Entries taken from a collection
________

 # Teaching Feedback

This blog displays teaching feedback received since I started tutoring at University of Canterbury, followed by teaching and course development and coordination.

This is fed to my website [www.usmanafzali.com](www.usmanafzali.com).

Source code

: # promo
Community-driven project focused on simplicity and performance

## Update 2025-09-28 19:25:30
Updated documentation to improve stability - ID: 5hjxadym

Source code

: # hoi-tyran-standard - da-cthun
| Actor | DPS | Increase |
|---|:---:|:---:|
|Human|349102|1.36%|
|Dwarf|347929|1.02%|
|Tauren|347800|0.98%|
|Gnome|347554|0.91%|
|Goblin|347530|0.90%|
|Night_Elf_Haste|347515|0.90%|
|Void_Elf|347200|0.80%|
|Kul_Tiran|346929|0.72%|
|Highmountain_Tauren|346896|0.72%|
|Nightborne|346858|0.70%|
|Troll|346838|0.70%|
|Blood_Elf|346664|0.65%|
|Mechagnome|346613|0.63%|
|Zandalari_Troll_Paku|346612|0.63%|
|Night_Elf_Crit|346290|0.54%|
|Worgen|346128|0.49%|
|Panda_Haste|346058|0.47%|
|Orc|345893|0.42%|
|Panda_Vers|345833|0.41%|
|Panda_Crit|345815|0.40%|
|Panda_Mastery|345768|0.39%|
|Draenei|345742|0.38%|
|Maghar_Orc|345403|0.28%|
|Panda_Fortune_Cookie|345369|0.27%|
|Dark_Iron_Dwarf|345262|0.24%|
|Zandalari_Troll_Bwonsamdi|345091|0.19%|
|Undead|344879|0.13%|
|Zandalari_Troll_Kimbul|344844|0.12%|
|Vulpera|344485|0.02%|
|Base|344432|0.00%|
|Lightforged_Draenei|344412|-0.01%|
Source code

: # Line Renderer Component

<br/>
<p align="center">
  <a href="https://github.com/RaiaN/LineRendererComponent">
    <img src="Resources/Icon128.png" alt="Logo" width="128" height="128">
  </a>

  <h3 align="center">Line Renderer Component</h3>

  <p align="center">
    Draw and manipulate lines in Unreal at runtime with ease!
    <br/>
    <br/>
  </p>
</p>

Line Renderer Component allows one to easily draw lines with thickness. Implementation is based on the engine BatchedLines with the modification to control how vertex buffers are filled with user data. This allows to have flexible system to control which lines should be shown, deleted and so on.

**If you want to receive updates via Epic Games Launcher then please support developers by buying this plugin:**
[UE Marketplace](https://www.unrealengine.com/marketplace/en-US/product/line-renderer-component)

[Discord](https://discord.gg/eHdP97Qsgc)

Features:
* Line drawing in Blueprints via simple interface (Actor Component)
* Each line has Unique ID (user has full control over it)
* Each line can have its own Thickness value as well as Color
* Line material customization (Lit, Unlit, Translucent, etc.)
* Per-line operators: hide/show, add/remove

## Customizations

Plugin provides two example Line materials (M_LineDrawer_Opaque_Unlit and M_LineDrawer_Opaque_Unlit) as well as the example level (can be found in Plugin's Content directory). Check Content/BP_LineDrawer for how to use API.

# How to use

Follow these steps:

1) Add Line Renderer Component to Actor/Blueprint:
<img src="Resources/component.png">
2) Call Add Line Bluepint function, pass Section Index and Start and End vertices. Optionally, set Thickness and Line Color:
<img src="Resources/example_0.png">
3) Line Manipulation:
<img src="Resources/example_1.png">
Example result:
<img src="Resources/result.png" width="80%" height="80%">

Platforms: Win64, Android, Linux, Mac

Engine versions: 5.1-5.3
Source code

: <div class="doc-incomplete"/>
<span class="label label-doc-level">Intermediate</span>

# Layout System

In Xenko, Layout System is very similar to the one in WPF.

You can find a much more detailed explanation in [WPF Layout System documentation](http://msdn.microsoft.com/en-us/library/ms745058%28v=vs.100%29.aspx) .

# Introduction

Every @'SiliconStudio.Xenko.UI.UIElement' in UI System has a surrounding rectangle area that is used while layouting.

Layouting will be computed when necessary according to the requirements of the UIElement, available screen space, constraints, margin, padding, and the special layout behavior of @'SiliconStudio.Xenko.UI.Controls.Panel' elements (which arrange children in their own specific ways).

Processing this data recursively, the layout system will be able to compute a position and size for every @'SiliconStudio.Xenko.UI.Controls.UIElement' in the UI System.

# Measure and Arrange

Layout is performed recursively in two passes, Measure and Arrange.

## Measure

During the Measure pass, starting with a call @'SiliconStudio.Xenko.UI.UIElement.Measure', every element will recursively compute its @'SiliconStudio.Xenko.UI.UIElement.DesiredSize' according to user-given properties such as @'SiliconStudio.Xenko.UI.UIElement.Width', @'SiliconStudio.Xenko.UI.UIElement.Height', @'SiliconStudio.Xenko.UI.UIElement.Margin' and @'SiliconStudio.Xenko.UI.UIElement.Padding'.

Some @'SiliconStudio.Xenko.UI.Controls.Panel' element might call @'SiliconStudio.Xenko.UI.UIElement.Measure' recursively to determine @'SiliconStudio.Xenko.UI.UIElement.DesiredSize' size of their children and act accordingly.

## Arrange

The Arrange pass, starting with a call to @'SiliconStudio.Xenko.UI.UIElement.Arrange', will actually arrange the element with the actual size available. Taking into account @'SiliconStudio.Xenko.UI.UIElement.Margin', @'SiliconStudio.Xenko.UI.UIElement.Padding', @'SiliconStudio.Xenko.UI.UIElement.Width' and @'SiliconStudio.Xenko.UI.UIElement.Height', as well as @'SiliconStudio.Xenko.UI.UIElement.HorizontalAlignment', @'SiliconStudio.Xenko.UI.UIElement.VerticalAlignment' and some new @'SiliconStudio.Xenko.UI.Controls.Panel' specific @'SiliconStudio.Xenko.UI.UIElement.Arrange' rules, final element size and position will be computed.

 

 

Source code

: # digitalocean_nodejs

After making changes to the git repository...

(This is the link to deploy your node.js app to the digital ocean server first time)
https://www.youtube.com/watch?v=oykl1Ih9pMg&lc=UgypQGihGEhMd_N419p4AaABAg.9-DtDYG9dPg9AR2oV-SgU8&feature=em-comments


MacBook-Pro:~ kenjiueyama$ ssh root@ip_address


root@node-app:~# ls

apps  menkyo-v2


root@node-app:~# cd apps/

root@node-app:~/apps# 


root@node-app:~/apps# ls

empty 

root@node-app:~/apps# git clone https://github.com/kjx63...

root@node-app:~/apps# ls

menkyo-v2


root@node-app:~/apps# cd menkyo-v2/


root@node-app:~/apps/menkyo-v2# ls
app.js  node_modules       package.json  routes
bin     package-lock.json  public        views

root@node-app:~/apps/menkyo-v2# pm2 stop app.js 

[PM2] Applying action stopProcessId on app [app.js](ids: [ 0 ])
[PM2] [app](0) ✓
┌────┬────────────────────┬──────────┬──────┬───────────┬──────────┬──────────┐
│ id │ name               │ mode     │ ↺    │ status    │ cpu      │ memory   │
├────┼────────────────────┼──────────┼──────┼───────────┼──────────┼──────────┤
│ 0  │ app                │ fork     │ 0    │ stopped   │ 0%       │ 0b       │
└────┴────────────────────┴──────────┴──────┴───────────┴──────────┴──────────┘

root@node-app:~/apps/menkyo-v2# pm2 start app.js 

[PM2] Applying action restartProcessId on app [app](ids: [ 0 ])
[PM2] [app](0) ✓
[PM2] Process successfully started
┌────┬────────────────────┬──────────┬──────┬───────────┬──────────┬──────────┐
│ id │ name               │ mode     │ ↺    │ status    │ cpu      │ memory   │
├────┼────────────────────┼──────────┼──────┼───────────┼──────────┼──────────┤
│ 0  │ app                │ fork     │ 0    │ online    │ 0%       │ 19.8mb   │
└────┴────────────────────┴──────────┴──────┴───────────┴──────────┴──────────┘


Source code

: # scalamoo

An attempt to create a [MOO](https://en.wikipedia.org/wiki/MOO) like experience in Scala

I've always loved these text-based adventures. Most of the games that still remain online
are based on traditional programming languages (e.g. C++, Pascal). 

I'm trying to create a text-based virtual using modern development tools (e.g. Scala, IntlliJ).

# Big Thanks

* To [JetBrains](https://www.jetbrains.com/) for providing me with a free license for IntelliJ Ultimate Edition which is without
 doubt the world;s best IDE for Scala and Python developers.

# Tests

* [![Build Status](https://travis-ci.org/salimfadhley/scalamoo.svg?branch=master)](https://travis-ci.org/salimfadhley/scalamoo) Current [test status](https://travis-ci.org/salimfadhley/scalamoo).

________

TASK DIRECTIONS: Reading through the records above, report each line in which the string "lines" is found.

RESULT FOR THIS EXERCISE:
    Draw and manipulate lines in Unreal at runtime with ease!
Line Renderer Component allows one to easily draw lines with thickness. Implementation is based on the engine BatchedLines with the modification to control how vertex buffers are filled with user data. This allows to have flexible system to control which lines should be shown, deleted and so on.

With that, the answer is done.